A research team led by Dr. Koh Wuhyun at the Center for Memory and Glioscience within the Institute for Basic Science (IBS), together with researchers at the Korea Brain Research Institute (KBRI), has discovered that astrocytes play a critical role in this process. Astrocytes are star-shaped cells in the brain that traditionally have been considered support cells for neurons. The study, published in Nature Communications, shows that these cells actively help determine whether memories can be maintained over long periods, revealing a previously unknown mechanism that supports long-term memory persistence.

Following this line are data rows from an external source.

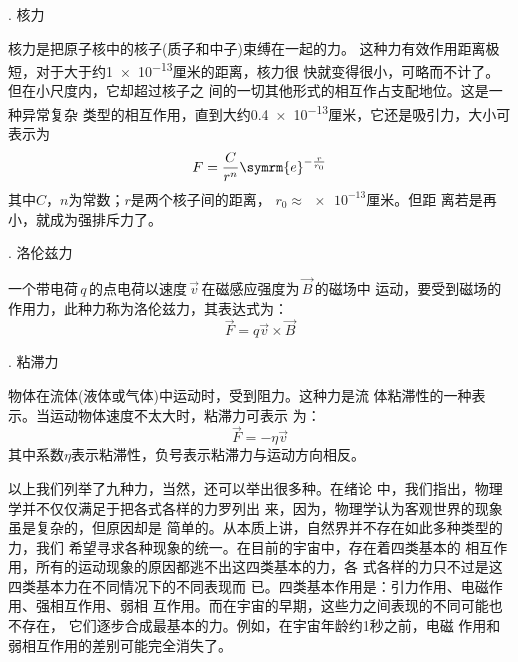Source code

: . 核力 \normalfont

核力是把原子核中的核子(质子和中子)束缚在一起的力。
这种力有效作用距离极短，对于大于约\num{1e-13}厘米的距离，核力很
快就变得很小，可略而不计了。但在小尺度内，它却超过核子之
间的一切其他形式的相互作占支配地位。这是一种异常复杂
类型的相互作用，直到大约\num{0.4e-13}厘米，它还是吸引力，大小可表示为
\begin{equation}\label{eqn:03.04.06}
    F = \frac { C } { r ^ { n } } \symrm{e} ^ { - \frac { r } { r_0 } }
\end{equation}
其中$ C $，$ n $为常数；$ r $是两个核子间的距离， $ r _ { 0 } \approx \num{e-13} $厘米。但距
离若是再小，就成为强排斥力了。

. 洛伦兹力 \normalfont

一个带电荷\,$ q $\,的点电荷以速度\,$\vec{v}$\,在磁感应强度为\,$\vec{B}$\,的磁场中
运动，要受到磁场的作用力，此种力称为洛伦兹力，其表达式为：
\begin{equation}\label{eqn:03.04.07}
    \vec{F} = q \vec{v} \times \vec{B}
\end{equation}

. 粘滞力 \normalfont

物体在流体(液体或气体)中运动时，受到阻力。这种力是流
体粘滞性的一种表示。当运动物体速度不太大时，粘滞力可表示
为：\vspace{-1em}
\begin{equation}\label{eqn:03.04.08}
    \vec{F} = - \eta \vec{v}
\end{equation}
其中系数$\eta$表示粘滞性，负号表示粘滞力与运动方向相反。

以上我们列举了九种力，当然，还可以举出很多种。在绪论
中，我们指出，物理学并不仅仅满足于把各式各样的力罗列出
来，因为，物理学认为客观世界的现象虽是复杂的，但原因却是
简单的。从本质上讲，自然界并不存在如此多种类型的力，我们
希望寻求各种现象的统一。在目前的宇宙中，存在着四类基本的
相互作用，所有的运动现象的原因都逃不出这四类基本的力，各
式各样的力只不过是这四类基本力在不同情况下的不同表现而
已。四类基本作用是：引力作用、电磁作用、强相互作用、弱相
互作用。而在宇宙的早期，这些力之间表现的不同可能也不存在，
它们逐步合成最基本的力。例如，在宇宙年龄约1秒之前，电磁
作用和弱相互作用的差别可能完全消失了。



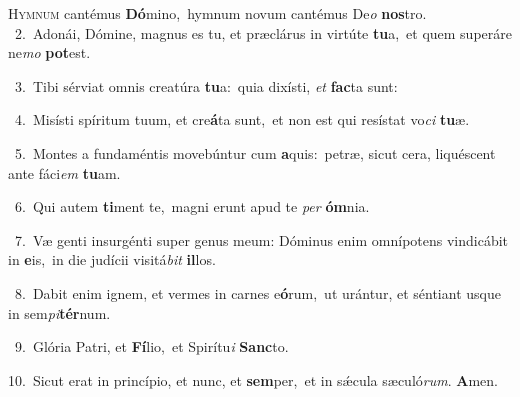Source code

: \lettrine{\initial\textcolor{\initialcolor}{H}}{ymnum} cantémus \textbf{Dó}\-mino,~\star hymnum novum cantémus De\textit{o} \textbf{nos}\-tro.\\
{\numbfont\textcolor{\numbcolor}{~2.}}~Adonái, Dómine, magnus es tu, et præclárus in virtúte \textbf{tu}\-a,~\star et quem superáre ne\textit{mo} \textbf{pot}\-est.\par
{\numbfont\textcolor{\numbcolor}{~3.}}~Tibi sérviat omnis creatúra \textbf{tu}\-a:~\star quia dixísti, \textit{et} \textbf{fac}\-ta sunt:\par
{\numbfont\textcolor{\numbcolor}{~4.}}~Misísti spíritum tuum, et cre\-\textbf{á}\-ta sunt,~\star et non est qui resístat vo\textit{ci} \textbf{tu}\-æ.\par
{\numbfont\textcolor{\numbcolor}{~5.}}~Montes a fundaméntis movebúntur cum \textbf{a}\-quis:~\star petræ, sicut cera, liquéscent ante fáci\textit{em} \textbf{tu}\-am.\par
{\numbfont\textcolor{\numbcolor}{~6.}}~Qui autem \textbf{ti}\-ment te,~\star magni erunt apud te \textit{per} \textbf{óm}\-nia.\par
{\numbfont\textcolor{\numbcolor}{~7.}}~Væ genti insurgénti super genus meum: Dóminus enim omnípotens vindicábit in \textbf{e}\-is,~\star in die judícii visitá\textit{bit} \textbf{il}\-los.\par
{\numbfont\textcolor{\numbcolor}{~8.}}~Dabit enim ignem, et vermes in carnes e\-\textbf{ó}\-rum,~\star ut urántur, et séntiant usque in sem\-\textit{pi}\-\textbf{tér}num.\par
{\numbfont\textcolor{\numbcolor}{~9.}}~Glória Patri, et \textbf{Fí}\-lio,~\star et Spirítu\textit{i} \textbf{Sanc}\-to.\par
{\numbfont\textcolor{\numbcolor}{10.}}~Sicut erat in princípio, et nunc, et \textbf{sem}\-per,~\star et in sǽcula sæculó\-\textit{rum}\-. \textbf{A}\-men.\par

For decades, memory research has focused primarily on neurons because they process and transmit information throughout the brain. While scientists have made significant progress in understanding how memories are initially formed, the biological processes that preserve memories over time have remained poorly understood. Long-lasting memory is essential for learning, accumulating experience and normal cognitive function, making it important to understand how the brain stabilizes memory after learning has taken place.
An astrocyte protein tied to persistence
The researchers identified a protein called ankyrin-2 (Ank2), which is highly expressed in astrocytes, as a key regulator of memory persistence. To determine whether astrocytes directly contribute to long-term memory maintenance, they developed mice in which Ank2 was selectively removed from astrocytes. Although these mice showed normal locomotion, anxiety-like behavior, sociability and recent memory immediately after learning, they exhibited significantly impaired remote memory two weeks later.
These findings demonstrate that forming a memory and maintaining that memory over time rely on distinct biological mechanisms, expanding the longstanding neuron-centered understanding of how memories are stored in the brain.
How astrocytes shore up memory circuits
The researchers further found that astrocytes lacking Ank2 developed much simpler cellular structures and formed significantly fewer physical contacts with nearby engram neurons—the specialized neurons that store specific memories. These learning-dependent contacts are thought to help stabilize the neural circuits that preserve memories over long periods.
In addition, the maintenance of long-term potentiation (LTP), a cellular process widely associated with long-term memory, was selectively impaired while normal synaptic transmission remained intact. Together, these findings indicate that astrocytes actively help stabilize the neural circuits required for preserving memories long after they are formed.
Light-triggered signaling boosts remote recall
The team next investigated how Ank2 supports this process at the molecular level. They found that Ank2 is required for brain-derived neurotrophic factor (BDNF) signaling through the astrocytic TrkB.T1 receptor and IP3R2-mediated calcium signaling. When Ank2 was absent, calcium signaling weakened, astrocytes failed to undergo normal structural remodeling, and their ability to maintain contacts with memory-encoding neurons was compromised.
The researchers further demonstrated that hippocampal BDNF infusion normally strengthens long-term memory persistence, but this effect disappeared when astrocytic Ank2 was deleted, showing that Ank2 is essential for BDNF-dependent memory stabilization.
To determine whether astrocytic BDNF signaling alone is sufficient to enhance memory, the team developed a new optogenetic tool called Opto-T1, which selectively activates TrkB.T1 signaling in astrocytes using light. Activation of this pathway promoted astrocyte remodeling, maintained long-term potentiation, and significantly enhanced remote memory without affecting recent memory. These experiments demonstrate that selectively stimulating astrocytes is sufficient to strengthen memory persistence, identifying astrocytes as active regulators rather than passive supporters of long-term memory.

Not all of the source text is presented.